A complete, exact copy of the records is needed here.

>>>

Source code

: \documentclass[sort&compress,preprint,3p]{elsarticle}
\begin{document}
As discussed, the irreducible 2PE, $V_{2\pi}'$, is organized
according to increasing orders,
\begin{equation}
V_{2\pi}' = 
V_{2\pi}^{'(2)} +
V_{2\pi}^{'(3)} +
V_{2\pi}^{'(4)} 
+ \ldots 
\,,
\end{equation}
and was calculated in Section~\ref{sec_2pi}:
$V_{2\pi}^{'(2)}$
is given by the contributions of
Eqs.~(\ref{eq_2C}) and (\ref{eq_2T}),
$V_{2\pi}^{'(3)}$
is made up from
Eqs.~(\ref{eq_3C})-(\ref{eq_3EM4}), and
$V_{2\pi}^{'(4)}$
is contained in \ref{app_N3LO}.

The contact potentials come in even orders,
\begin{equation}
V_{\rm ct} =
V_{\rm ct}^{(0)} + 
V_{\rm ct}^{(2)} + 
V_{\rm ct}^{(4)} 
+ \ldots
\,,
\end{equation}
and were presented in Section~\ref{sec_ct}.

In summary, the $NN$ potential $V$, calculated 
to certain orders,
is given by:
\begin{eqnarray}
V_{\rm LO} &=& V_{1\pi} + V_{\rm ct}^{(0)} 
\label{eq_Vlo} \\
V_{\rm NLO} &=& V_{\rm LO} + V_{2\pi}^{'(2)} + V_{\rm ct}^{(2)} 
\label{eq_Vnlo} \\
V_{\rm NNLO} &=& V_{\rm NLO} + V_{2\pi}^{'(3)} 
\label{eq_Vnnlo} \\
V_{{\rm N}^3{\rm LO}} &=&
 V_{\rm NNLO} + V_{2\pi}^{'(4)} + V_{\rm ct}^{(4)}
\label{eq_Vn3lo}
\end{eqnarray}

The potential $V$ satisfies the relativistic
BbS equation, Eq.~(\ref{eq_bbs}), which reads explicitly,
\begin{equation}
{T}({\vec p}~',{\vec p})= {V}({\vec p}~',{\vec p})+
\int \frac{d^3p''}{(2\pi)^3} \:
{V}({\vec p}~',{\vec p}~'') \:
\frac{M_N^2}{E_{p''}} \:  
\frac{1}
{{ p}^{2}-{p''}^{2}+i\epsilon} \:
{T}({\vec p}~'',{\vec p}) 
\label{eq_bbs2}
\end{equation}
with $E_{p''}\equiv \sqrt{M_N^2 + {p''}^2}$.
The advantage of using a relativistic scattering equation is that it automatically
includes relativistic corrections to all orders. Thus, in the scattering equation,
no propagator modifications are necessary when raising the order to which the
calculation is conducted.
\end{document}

<<<

*Exercise output:*
Source code

: \documentclass[sort&compress,preprint,3p]{elsarticle}
\begin{document}
As discussed, the irreducible 2PE, $V_{2\pi}'$, is organized
according to increasing orders,
\begin{equation}
V_{2\pi}' = 
V_{2\pi}^{'(2)} +
V_{2\pi}^{'(3)} +
V_{2\pi}^{'(4)} 
+ \ldots 
\,,
\end{equation}
and was calculated in Section~\ref{sec_2pi}:
$V_{2\pi}^{'(2)}$
is given by the contributions of
Eqs.~(\ref{eq_2C}) and (\ref{eq_2T}),
$V_{2\pi}^{'(3)}$
is made up from
Eqs.~(\ref{eq_3C})-(\ref{eq_3EM4}), and
$V_{2\pi}^{'(4)}$
is contained in \ref{app_N3LO}.

The contact potentials come in even orders,
\begin{equation}
V_{\rm ct} =
V_{\rm ct}^{(0)} + 
V_{\rm ct}^{(2)} + 
V_{\rm ct}^{(4)} 
+ \ldots
\,,
\end{equation}
and were presented in Section~\ref{sec_ct}.

In summary, the $NN$ potential $V$, calculated 
to certain orders,
is given by:
\begin{eqnarray}
V_{\rm LO} &=& V_{1\pi} + V_{\rm ct}^{(0)} 
\label{eq_Vlo} \\
V_{\rm NLO} &=& V_{\rm LO} + V_{2\pi}^{'(2)} + V_{\rm ct}^{(2)} 
\label{eq_Vnlo} \\
V_{\rm NNLO} &=& V_{\rm NLO} + V_{2\pi}^{'(3)} 
\label{eq_Vnnlo} \\
V_{{\rm N}^3{\rm LO}} &=&
 V_{\rm NNLO} + V_{2\pi}^{'(4)} + V_{\rm ct}^{(4)}
\label{eq_Vn3lo}
\end{eqnarray}

The potential $V$ satisfies the relativistic
BbS equation, Eq.~(\ref{eq_bbs}), which reads explicitly,
\begin{equation}
{T}({\vec p}~',{\vec p})= {V}({\vec p}~',{\vec p})+
\int \frac{d^3p''}{(2\pi)^3} \:
{V}({\vec p}~',{\vec p}~'') \:
\frac{M_N^2}{E_{p''}} \:  
\frac{1}
{{ p}^{2}-{p''}^{2}+i\epsilon} \:
{T}({\vec p}~'',{\vec p}) 
\label{eq_bbs2}
\end{equation}
with $E_{p''}\equiv \sqrt{M_N^2 + {p''}^2}$.
The advantage of using a relativistic scattering equation is that it automatically
includes relativistic corrections to all orders. Thus, in the scattering equation,
no propagator modifications are necessary when raising the order to which the
calculation is conducted.
\end{document}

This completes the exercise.